Paladin — Autonomous Corporate Security System

Inspiration

In late 2025, Anthropic's security team disclosed GTG-1002 — a state-sponsored operation that used an AI agent to run reconnaissance, exploitation, and lateral movement at 80-90% autonomy, at request rates the report described as "physically impossible" for human operators.

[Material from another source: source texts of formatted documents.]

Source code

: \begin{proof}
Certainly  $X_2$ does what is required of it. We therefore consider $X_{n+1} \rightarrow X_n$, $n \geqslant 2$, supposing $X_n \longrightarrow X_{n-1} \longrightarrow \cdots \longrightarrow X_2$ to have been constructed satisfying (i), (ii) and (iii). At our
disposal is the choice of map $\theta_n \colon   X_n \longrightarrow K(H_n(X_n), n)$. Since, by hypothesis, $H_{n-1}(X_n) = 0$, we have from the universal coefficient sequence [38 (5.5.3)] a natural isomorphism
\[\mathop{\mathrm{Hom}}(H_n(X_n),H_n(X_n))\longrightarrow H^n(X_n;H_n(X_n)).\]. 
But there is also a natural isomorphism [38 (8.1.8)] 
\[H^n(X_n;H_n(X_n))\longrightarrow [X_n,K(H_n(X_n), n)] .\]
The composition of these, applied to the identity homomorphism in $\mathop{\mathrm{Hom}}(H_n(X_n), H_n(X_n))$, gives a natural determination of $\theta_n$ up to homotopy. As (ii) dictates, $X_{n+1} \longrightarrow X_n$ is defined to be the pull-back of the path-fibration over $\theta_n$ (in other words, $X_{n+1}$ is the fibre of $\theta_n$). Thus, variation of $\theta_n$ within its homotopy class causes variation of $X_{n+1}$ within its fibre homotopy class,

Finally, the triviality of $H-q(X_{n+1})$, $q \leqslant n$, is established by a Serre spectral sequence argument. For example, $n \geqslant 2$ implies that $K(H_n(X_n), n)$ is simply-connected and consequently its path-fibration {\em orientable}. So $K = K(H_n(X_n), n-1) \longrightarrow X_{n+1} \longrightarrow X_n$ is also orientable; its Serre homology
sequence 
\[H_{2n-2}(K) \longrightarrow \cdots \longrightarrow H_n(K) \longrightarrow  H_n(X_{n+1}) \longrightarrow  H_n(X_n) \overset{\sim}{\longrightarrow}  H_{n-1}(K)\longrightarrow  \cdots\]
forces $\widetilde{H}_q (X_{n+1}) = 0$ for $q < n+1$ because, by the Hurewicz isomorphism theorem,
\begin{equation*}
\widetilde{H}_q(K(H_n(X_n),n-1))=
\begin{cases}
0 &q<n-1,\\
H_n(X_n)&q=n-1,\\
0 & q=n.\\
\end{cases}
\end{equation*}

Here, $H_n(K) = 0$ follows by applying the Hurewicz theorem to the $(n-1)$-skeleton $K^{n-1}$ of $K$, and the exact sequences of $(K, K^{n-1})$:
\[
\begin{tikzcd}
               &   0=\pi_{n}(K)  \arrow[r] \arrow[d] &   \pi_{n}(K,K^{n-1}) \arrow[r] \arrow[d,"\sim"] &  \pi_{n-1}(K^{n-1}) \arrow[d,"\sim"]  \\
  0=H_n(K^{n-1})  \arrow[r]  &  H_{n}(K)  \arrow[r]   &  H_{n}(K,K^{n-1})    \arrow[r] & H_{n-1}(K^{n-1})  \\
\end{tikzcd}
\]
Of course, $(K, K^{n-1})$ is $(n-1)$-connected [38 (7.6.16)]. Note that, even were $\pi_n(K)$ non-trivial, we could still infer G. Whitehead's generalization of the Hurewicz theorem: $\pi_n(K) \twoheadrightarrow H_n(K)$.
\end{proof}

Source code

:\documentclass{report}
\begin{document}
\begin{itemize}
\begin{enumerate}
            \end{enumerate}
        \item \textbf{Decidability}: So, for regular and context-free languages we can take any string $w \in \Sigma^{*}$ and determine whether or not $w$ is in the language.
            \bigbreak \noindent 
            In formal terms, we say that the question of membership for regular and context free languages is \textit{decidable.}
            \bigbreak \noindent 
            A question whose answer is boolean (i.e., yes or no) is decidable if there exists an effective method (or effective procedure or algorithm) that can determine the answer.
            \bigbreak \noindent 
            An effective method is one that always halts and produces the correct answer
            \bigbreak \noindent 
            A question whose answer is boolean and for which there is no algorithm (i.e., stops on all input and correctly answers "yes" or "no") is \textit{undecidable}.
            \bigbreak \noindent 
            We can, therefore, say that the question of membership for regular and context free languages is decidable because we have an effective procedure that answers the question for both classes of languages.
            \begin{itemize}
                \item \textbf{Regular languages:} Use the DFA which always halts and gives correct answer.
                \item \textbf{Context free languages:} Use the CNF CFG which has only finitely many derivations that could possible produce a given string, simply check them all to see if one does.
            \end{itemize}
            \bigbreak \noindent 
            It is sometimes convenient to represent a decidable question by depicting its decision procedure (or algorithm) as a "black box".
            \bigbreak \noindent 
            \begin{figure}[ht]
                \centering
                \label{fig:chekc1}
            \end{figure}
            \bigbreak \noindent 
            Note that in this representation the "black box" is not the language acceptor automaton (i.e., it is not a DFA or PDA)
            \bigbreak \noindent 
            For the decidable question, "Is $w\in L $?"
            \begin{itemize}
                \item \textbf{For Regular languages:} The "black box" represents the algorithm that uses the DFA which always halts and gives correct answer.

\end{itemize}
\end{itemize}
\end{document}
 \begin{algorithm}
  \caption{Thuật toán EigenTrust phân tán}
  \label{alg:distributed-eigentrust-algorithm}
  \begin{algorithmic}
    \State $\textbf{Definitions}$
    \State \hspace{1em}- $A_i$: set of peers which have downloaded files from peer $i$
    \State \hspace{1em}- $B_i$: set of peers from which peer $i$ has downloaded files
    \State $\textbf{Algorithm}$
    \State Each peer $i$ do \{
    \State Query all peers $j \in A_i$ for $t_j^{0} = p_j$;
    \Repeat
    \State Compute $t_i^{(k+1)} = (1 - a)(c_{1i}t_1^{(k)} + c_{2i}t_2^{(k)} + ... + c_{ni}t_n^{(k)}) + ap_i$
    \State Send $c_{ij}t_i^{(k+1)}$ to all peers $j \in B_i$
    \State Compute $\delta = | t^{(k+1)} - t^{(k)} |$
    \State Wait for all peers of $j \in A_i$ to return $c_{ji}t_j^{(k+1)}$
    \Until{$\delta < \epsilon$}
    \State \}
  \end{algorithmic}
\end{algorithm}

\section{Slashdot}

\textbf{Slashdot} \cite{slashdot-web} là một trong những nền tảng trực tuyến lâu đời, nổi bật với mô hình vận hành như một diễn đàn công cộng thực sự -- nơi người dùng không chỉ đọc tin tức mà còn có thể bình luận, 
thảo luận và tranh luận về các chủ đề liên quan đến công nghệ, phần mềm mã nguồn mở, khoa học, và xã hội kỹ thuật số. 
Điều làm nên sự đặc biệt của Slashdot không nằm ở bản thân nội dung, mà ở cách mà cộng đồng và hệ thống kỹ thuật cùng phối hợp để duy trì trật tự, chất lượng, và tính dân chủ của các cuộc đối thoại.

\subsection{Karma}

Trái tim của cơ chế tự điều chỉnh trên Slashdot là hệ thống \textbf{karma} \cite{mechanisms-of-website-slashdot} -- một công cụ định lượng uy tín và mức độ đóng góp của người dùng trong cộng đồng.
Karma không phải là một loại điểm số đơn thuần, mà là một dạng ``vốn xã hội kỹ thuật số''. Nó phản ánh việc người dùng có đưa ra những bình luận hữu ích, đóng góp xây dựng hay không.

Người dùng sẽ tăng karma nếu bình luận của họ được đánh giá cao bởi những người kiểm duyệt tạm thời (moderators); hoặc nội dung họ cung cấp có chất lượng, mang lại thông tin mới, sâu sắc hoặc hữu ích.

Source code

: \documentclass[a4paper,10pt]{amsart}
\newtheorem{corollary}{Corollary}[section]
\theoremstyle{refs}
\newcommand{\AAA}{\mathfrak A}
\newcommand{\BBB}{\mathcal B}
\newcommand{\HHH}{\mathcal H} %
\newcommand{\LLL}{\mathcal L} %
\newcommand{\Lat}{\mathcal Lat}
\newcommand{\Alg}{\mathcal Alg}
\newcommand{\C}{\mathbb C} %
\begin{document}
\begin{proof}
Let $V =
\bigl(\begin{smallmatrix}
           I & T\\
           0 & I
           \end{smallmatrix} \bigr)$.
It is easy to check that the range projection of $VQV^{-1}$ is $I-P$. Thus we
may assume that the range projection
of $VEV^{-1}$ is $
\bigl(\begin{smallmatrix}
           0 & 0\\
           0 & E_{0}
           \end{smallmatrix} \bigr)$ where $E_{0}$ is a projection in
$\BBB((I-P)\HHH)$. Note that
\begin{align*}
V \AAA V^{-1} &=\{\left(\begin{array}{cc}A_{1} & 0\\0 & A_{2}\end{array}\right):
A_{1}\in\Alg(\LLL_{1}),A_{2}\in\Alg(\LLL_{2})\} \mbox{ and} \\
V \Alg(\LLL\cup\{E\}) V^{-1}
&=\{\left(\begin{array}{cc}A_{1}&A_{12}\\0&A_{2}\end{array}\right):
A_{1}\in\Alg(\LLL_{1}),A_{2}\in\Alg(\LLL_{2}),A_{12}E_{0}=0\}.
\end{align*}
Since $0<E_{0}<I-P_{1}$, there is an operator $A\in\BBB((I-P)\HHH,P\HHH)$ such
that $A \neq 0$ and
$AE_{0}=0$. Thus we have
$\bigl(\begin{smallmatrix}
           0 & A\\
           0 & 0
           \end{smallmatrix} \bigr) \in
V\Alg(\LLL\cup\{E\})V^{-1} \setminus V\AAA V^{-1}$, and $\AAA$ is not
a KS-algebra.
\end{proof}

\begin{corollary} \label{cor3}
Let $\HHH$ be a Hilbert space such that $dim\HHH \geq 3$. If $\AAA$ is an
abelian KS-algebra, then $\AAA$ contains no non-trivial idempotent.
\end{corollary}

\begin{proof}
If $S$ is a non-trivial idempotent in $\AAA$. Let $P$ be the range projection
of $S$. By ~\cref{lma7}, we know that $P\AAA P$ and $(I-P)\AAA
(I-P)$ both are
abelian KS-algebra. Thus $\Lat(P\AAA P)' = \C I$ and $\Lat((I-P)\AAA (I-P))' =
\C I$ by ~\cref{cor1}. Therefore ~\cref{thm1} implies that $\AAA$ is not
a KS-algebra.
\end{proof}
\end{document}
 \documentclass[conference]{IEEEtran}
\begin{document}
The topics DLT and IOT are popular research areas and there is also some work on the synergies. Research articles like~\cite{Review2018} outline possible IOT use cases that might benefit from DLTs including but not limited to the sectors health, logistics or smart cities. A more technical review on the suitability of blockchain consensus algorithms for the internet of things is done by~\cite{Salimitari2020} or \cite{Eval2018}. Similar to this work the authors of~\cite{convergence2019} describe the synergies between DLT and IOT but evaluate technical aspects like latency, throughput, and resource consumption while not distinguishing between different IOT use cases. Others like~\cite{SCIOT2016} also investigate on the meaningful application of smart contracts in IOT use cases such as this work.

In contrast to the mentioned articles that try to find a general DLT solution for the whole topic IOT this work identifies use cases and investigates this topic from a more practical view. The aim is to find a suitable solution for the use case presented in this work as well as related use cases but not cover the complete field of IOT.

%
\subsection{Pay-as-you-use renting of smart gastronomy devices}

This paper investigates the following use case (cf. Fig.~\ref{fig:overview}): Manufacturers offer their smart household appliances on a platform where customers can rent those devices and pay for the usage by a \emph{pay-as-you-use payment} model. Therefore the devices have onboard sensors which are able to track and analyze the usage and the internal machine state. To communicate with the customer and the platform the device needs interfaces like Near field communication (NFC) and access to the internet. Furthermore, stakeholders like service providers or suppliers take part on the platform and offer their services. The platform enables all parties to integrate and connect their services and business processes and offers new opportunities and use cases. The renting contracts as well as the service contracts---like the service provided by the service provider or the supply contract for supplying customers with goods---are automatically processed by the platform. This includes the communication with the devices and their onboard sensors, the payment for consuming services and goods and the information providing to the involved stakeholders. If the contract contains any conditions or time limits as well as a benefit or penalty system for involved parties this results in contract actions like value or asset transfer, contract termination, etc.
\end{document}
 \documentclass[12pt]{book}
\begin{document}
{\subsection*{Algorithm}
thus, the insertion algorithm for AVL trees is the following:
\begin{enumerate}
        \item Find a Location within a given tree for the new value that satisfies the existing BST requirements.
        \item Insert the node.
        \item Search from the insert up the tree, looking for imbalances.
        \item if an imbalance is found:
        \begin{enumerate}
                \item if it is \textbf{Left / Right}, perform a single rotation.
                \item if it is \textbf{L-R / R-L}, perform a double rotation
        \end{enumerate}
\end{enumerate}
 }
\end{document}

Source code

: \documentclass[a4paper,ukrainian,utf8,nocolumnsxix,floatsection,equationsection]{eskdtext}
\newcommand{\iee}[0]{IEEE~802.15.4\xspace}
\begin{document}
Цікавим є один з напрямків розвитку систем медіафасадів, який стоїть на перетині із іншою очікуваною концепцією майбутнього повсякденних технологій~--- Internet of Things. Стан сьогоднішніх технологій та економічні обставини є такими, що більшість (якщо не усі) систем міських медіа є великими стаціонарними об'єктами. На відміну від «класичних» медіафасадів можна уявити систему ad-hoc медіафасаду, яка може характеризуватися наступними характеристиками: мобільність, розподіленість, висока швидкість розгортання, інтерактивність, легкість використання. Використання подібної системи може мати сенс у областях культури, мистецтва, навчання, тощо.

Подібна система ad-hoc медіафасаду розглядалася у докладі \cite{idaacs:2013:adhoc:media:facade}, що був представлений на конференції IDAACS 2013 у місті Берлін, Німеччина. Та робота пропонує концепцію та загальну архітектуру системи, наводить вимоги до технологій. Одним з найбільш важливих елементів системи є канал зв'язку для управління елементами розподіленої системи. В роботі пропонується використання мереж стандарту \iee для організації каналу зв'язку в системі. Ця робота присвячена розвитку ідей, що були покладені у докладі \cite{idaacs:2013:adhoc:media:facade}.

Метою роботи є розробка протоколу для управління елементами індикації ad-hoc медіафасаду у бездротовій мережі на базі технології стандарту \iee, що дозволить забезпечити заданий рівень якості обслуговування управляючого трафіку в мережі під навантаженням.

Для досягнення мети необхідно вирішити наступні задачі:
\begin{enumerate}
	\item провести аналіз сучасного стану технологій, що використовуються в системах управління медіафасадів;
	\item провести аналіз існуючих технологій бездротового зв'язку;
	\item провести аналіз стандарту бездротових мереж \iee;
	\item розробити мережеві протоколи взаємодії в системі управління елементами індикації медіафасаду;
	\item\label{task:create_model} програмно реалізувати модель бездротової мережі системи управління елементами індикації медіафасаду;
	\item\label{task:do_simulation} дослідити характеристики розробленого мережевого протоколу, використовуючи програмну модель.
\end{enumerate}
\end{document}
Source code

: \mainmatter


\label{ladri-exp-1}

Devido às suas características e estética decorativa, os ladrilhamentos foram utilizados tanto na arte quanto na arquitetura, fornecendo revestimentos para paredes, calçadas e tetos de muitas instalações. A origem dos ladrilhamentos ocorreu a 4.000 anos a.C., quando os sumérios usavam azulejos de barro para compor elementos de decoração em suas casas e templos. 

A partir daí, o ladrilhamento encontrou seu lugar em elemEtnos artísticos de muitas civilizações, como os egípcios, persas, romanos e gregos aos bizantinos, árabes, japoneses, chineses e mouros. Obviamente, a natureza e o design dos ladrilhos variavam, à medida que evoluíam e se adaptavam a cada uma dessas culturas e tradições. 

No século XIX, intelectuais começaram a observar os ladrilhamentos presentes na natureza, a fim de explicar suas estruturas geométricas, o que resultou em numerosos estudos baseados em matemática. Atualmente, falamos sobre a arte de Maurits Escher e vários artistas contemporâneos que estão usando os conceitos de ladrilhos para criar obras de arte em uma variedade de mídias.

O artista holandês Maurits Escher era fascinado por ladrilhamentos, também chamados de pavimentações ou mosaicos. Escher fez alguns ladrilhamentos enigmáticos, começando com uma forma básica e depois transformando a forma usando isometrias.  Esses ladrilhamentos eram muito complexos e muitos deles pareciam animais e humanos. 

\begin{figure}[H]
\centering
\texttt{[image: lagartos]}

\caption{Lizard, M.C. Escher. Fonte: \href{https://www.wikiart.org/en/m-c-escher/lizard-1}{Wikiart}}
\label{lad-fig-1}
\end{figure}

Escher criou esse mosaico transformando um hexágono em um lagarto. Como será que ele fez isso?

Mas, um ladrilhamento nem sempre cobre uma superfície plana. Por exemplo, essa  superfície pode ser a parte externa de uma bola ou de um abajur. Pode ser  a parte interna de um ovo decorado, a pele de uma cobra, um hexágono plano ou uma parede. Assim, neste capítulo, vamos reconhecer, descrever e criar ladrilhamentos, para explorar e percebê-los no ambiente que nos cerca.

Around the same time, research kept landing on the same number: autonomous attack tooling now operates tens of times faster than a human SOC analyst can react.

That asymmetry is the whole problem. Attackers already have autonomous agents. Defenders are still tabbing between a SIEM, a ticketing system, and a terminal, manually correlating three different log sources while the clock runs.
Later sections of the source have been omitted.